(Listed entries)

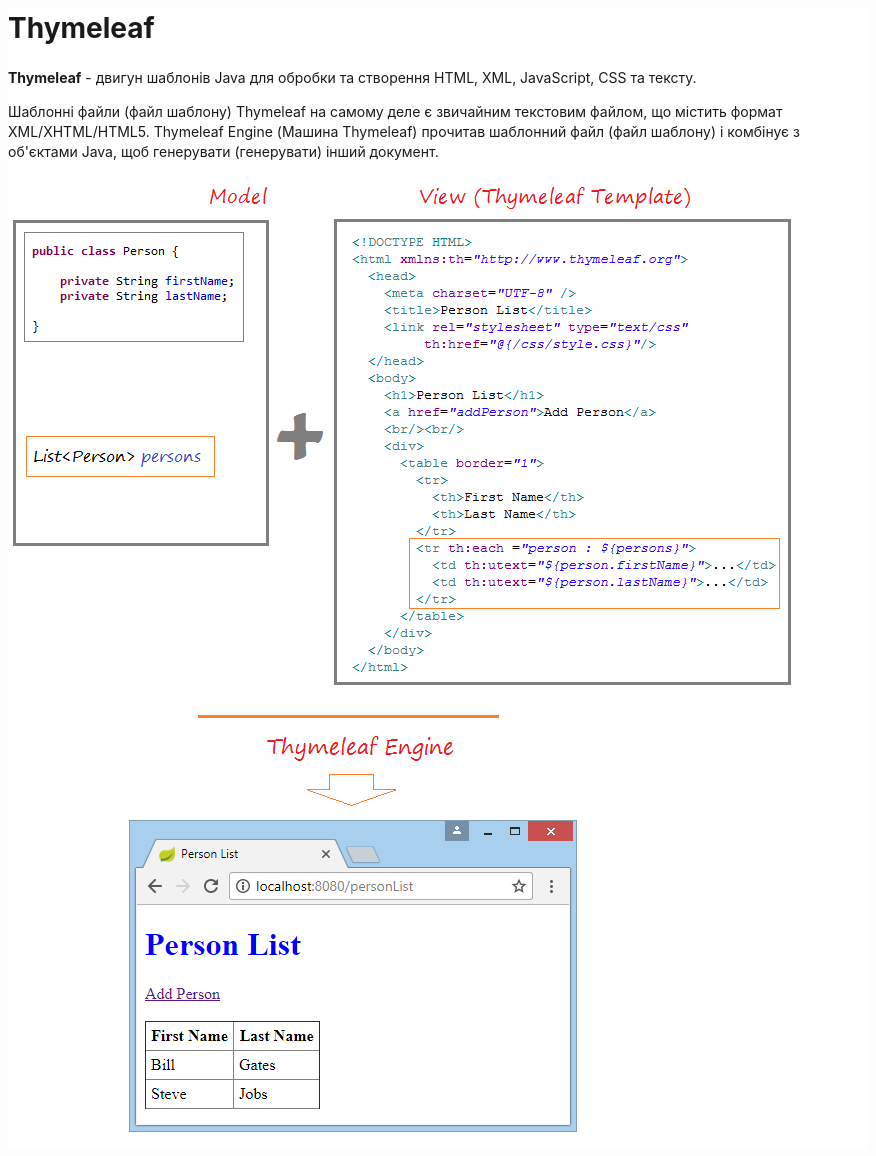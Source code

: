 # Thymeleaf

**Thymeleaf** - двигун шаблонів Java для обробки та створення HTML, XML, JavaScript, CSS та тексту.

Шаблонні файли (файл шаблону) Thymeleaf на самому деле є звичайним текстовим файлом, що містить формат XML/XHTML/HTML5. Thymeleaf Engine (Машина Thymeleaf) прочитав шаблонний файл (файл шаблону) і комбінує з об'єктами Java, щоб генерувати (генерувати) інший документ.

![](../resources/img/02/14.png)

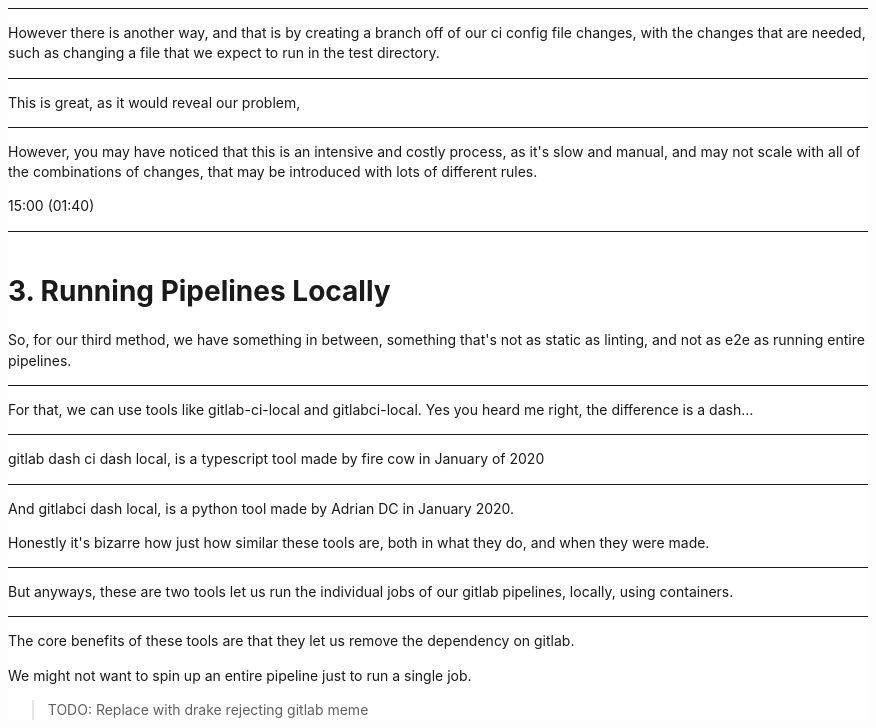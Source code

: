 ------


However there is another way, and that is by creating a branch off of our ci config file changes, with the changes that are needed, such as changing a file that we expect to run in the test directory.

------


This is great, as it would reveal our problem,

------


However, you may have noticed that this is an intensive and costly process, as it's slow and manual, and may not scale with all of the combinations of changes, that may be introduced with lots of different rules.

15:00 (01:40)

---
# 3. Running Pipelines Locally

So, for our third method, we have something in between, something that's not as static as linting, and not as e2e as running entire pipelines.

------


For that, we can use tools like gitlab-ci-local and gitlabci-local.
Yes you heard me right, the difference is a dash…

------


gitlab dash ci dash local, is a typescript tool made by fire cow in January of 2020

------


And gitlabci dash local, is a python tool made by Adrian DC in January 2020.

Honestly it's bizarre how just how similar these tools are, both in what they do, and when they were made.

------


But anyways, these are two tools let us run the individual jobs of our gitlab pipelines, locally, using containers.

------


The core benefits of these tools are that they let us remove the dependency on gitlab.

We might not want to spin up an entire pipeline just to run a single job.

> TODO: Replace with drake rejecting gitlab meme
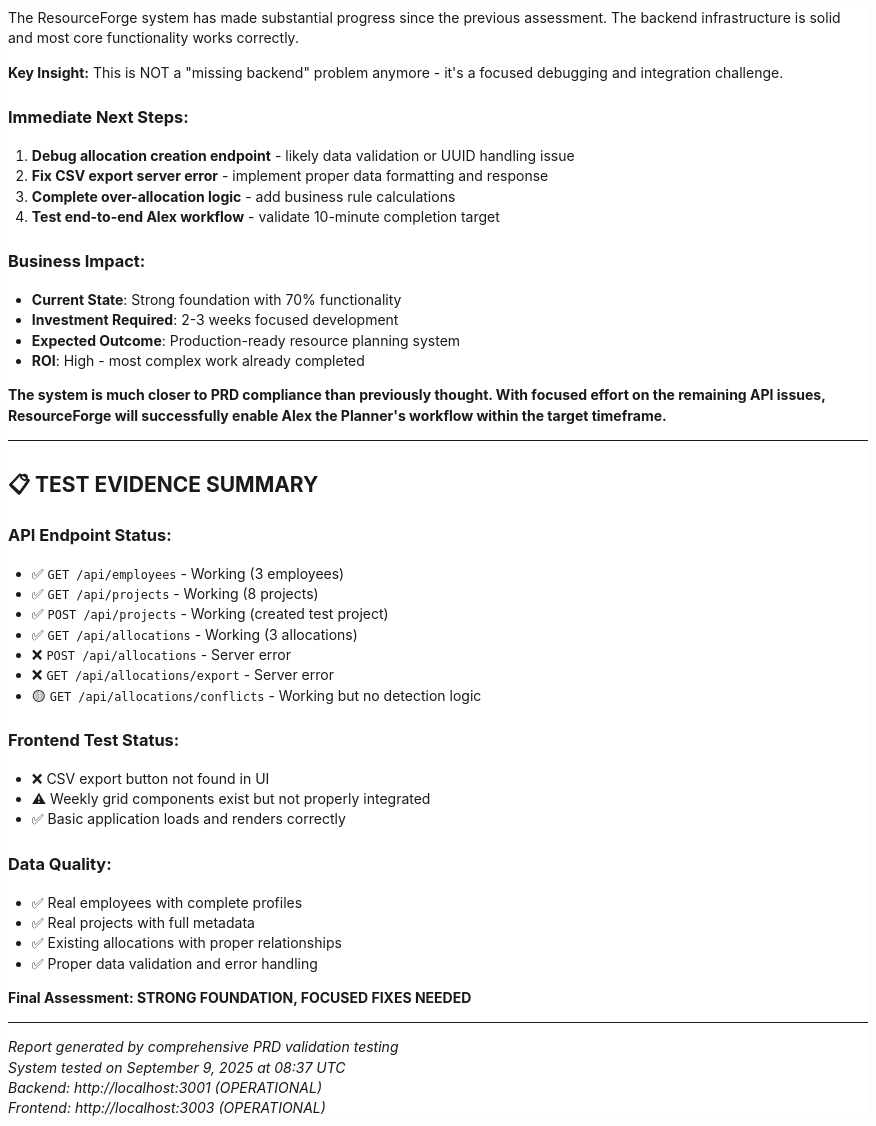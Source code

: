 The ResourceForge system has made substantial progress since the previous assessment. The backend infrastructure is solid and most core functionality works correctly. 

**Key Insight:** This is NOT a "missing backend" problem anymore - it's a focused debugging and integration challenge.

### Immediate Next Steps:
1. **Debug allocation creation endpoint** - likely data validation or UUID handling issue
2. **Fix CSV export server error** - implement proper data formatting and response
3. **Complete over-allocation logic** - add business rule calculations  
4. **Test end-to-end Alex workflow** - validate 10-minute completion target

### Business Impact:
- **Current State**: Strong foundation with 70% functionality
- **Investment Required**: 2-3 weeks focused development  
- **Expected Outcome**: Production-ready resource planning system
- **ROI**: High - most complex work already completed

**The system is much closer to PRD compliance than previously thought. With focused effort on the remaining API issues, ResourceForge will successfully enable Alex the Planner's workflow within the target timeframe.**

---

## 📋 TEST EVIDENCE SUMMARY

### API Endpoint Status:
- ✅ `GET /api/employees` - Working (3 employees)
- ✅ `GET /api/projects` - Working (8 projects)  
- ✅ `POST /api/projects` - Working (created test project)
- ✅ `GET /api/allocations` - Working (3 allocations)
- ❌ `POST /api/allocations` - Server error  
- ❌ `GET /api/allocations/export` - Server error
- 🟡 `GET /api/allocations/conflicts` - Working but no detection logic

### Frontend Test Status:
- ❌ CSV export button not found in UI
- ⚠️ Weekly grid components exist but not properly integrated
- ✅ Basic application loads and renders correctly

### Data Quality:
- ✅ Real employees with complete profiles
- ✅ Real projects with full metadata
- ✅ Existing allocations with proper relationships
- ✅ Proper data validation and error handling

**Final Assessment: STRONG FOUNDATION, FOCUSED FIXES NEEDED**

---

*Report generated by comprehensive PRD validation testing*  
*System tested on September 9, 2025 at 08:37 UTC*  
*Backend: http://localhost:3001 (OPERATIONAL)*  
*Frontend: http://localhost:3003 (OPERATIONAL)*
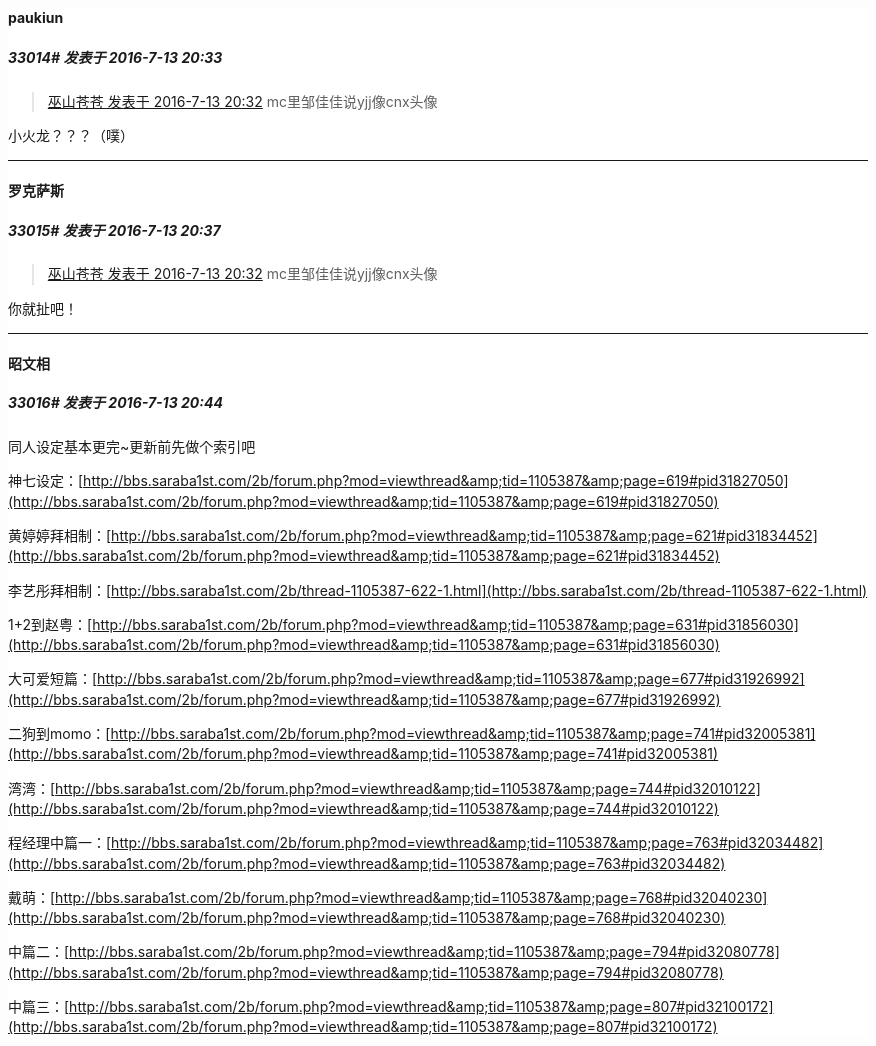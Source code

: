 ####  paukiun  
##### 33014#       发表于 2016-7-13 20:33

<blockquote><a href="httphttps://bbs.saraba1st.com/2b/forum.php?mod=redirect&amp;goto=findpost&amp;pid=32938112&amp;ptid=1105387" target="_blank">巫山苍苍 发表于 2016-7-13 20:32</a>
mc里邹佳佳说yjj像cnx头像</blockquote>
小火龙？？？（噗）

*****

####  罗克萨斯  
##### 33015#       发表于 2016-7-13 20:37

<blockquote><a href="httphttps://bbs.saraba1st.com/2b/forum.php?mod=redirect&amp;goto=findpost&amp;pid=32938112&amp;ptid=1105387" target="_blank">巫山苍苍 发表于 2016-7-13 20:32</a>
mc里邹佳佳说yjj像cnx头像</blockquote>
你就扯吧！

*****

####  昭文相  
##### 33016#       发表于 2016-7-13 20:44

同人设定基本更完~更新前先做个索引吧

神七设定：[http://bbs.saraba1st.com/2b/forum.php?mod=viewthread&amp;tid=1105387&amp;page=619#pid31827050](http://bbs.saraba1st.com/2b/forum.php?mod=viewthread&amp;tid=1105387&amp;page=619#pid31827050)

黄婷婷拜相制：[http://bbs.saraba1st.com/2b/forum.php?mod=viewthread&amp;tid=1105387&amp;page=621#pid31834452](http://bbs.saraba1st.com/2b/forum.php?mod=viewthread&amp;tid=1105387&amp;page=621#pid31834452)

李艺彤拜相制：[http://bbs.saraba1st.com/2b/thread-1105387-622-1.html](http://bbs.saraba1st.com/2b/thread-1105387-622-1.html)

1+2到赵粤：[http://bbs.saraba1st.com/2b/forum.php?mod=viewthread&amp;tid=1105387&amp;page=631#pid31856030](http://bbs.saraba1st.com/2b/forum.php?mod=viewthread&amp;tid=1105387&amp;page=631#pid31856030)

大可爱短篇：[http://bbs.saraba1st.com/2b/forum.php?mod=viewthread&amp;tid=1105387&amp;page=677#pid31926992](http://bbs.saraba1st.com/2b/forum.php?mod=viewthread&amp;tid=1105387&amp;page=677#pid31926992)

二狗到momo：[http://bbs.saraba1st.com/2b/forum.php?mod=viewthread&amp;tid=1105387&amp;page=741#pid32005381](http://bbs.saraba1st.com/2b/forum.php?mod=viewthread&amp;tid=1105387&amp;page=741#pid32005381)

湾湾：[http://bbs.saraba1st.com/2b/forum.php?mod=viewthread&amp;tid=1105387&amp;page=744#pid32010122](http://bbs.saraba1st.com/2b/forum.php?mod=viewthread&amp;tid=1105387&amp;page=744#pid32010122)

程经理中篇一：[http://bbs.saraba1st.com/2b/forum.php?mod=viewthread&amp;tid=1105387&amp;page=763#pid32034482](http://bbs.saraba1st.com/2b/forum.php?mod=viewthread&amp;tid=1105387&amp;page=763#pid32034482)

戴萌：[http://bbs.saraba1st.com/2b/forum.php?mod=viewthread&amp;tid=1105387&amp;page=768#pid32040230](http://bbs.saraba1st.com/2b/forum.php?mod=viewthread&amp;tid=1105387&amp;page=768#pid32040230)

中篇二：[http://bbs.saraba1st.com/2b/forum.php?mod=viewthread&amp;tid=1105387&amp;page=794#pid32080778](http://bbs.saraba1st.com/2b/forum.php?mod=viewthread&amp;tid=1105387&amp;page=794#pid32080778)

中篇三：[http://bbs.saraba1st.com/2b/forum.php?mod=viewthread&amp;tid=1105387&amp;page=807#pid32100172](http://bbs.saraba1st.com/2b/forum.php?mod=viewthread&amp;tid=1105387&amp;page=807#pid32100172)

(End Listed entries)

» What you will do:
Write the material out again exactly. Skip each picture.

» Written response:
Source code

: # Thymeleaf

**Thymeleaf** - двигун шаблонів Java для обробки та створення HTML, XML, JavaScript, CSS та тексту.

Шаблонні файли (файл шаблону) Thymeleaf на самому деле є звичайним текстовим файлом, що містить формат XML/XHTML/HTML5. Thymeleaf Engine (Машина Thymeleaf) прочитав шаблонний файл (файл шаблону) і комбінує з об'єктами Java, щоб генерувати (генерувати) інший документ.

![](../resources/img/02/14.png)

Source code

: ------


However there is another way, and that is by creating a branch off of our ci config file changes, with the changes that are needed, such as changing a file that we expect to run in the test directory.

------


This is great, as it would reveal our problem,

------


However, you may have noticed that this is an intensive and costly process, as it's slow and manual, and may not scale with all of the combinations of changes, that may be introduced with lots of different rules.

15:00 (01:40)

---
# 3. Running Pipelines Locally

So, for our third method, we have something in between, something that's not as static as linting, and not as e2e as running entire pipelines.

------


For that, we can use tools like gitlab-ci-local and gitlabci-local.
Yes you heard me right, the difference is a dash…

------


gitlab dash ci dash local, is a typescript tool made by fire cow in January of 2020

------


And gitlabci dash local, is a python tool made by Adrian DC in January 2020.

Honestly it's bizarre how just how similar these tools are, both in what they do, and when they were made.

------


But anyways, these are two tools let us run the individual jobs of our gitlab pipelines, locally, using containers.

------


The core benefits of these tools are that they let us remove the dependency on gitlab.

We might not want to spin up an entire pipeline just to run a single job.

> TODO: Replace with drake rejecting gitlab meme
Source code

: The ResourceForge system has made substantial progress since the previous assessment. The backend infrastructure is solid and most core functionality works correctly. 

**Key Insight:** This is NOT a "missing backend" problem anymore - it's a focused debugging and integration challenge.

### Immediate Next Steps:
1. **Debug allocation creation endpoint** - likely data validation or UUID handling issue
2. **Fix CSV export server error** - implement proper data formatting and response
3. **Complete over-allocation logic** - add business rule calculations  
4. **Test end-to-end Alex workflow** - validate 10-minute completion target

### Business Impact:
- **Current State**: Strong foundation with 70% functionality
- **Investment Required**: 2-3 weeks focused development  
- **Expected Outcome**: Production-ready resource planning system
- **ROI**: High - most complex work already completed

**The system is much closer to PRD compliance than previously thought. With focused effort on the remaining API issues, ResourceForge will successfully enable Alex the Planner's workflow within the target timeframe.**

---

## 📋 TEST EVIDENCE SUMMARY

### API Endpoint Status:
- ✅ `GET /api/employees` - Working (3 employees)
- ✅ `GET /api/projects` - Working (8 projects)  
- ✅ `POST /api/projects` - Working (created test project)
- ✅ `GET /api/allocations` - Working (3 allocations)
- ❌ `POST /api/allocations` - Server error  
- ❌ `GET /api/allocations/export` - Server error
- 🟡 `GET /api/allocations/conflicts` - Working but no detection logic

### Frontend Test Status:
- ❌ CSV export button not found in UI
- ⚠️ Weekly grid components exist but not properly integrated
- ✅ Basic application loads and renders correctly

### Data Quality:
- ✅ Real employees with complete profiles
- ✅ Real projects with full metadata
- ✅ Existing allocations with proper relationships
- ✅ Proper data validation and error handling

**Final Assessment: STRONG FOUNDATION, FOCUSED FIXES NEEDED**

---

*Report generated by comprehensive PRD validation testing*  
*System tested on September 9, 2025 at 08:37 UTC*  
*Backend: http://localhost:3001 (OPERATIONAL)*  
*Frontend: http://localhost:3003 (OPERATIONAL)*
Source code

: ####  paukiun  
##### 33014#       发表于 2016-7-13 20:33

<blockquote><a href="httphttps://bbs.saraba1st.com/2b/forum.php?mod=redirect&amp;goto=findpost&amp;pid=32938112&amp;ptid=1105387" target="_blank">巫山苍苍 发表于 2016-7-13 20:32</a>
mc里邹佳佳说yjj像cnx头像</blockquote>
小火龙？？？（噗）

*****

####  罗克萨斯  
##### 33015#       发表于 2016-7-13 20:37

<blockquote><a href="httphttps://bbs.saraba1st.com/2b/forum.php?mod=redirect&amp;goto=findpost&amp;pid=32938112&amp;ptid=1105387" target="_blank">巫山苍苍 发表于 2016-7-13 20:32</a>
mc里邹佳佳说yjj像cnx头像</blockquote>
你就扯吧！

*****

####  昭文相  
##### 33016#       发表于 2016-7-13 20:44

同人设定基本更完~更新前先做个索引吧

神七设定：[http://bbs.saraba1st.com/2b/forum.php?mod=viewthread&amp;tid=1105387&amp;page=619#pid31827050](http://bbs.saraba1st.com/2b/forum.php?mod=viewthread&amp;tid=1105387&amp;page=619#pid31827050)

黄婷婷拜相制：[http://bbs.saraba1st.com/2b/forum.php?mod=viewthread&amp;tid=1105387&amp;page=621#pid31834452](http://bbs.saraba1st.com/2b/forum.php?mod=viewthread&amp;tid=1105387&amp;page=621#pid31834452)

李艺彤拜相制：[http://bbs.saraba1st.com/2b/thread-1105387-622-1.html](http://bbs.saraba1st.com/2b/thread-1105387-622-1.html)

1+2到赵粤：[http://bbs.saraba1st.com/2b/forum.php?mod=viewthread&amp;tid=1105387&amp;page=631#pid31856030](http://bbs.saraba1st.com/2b/forum.php?mod=viewthread&amp;tid=1105387&amp;page=631#pid31856030)

大可爱短篇：[http://bbs.saraba1st.com/2b/forum.php?mod=viewthread&amp;tid=1105387&amp;page=677#pid31926992](http://bbs.saraba1st.com/2b/forum.php?mod=viewthread&amp;tid=1105387&amp;page=677#pid31926992)

二狗到momo：[http://bbs.saraba1st.com/2b/forum.php?mod=viewthread&amp;tid=1105387&amp;page=741#pid32005381](http://bbs.saraba1st.com/2b/forum.php?mod=viewthread&amp;tid=1105387&amp;page=741#pid32005381)

湾湾：[http://bbs.saraba1st.com/2b/forum.php?mod=viewthread&amp;tid=1105387&amp;page=744#pid32010122](http://bbs.saraba1st.com/2b/forum.php?mod=viewthread&amp;tid=1105387&amp;page=744#pid32010122)

程经理中篇一：[http://bbs.saraba1st.com/2b/forum.php?mod=viewthread&amp;tid=1105387&amp;page=763#pid32034482](http://bbs.saraba1st.com/2b/forum.php?mod=viewthread&amp;tid=1105387&amp;page=763#pid32034482)

戴萌：[http://bbs.saraba1st.com/2b/forum.php?mod=viewthread&amp;tid=1105387&amp;page=768#pid32040230](http://bbs.saraba1st.com/2b/forum.php?mod=viewthread&amp;tid=1105387&amp;page=768#pid32040230)

中篇二：[http://bbs.saraba1st.com/2b/forum.php?mod=viewthread&amp;tid=1105387&amp;page=794#pid32080778](http://bbs.saraba1st.com/2b/forum.php?mod=viewthread&amp;tid=1105387&amp;page=794#pid32080778)

中篇三：[http://bbs.saraba1st.com/2b/forum.php?mod=viewthread&amp;tid=1105387&amp;page=807#pid32100172](http://bbs.saraba1st.com/2b/forum.php?mod=viewthread&amp;tid=1105387&amp;page=807#pid32100172)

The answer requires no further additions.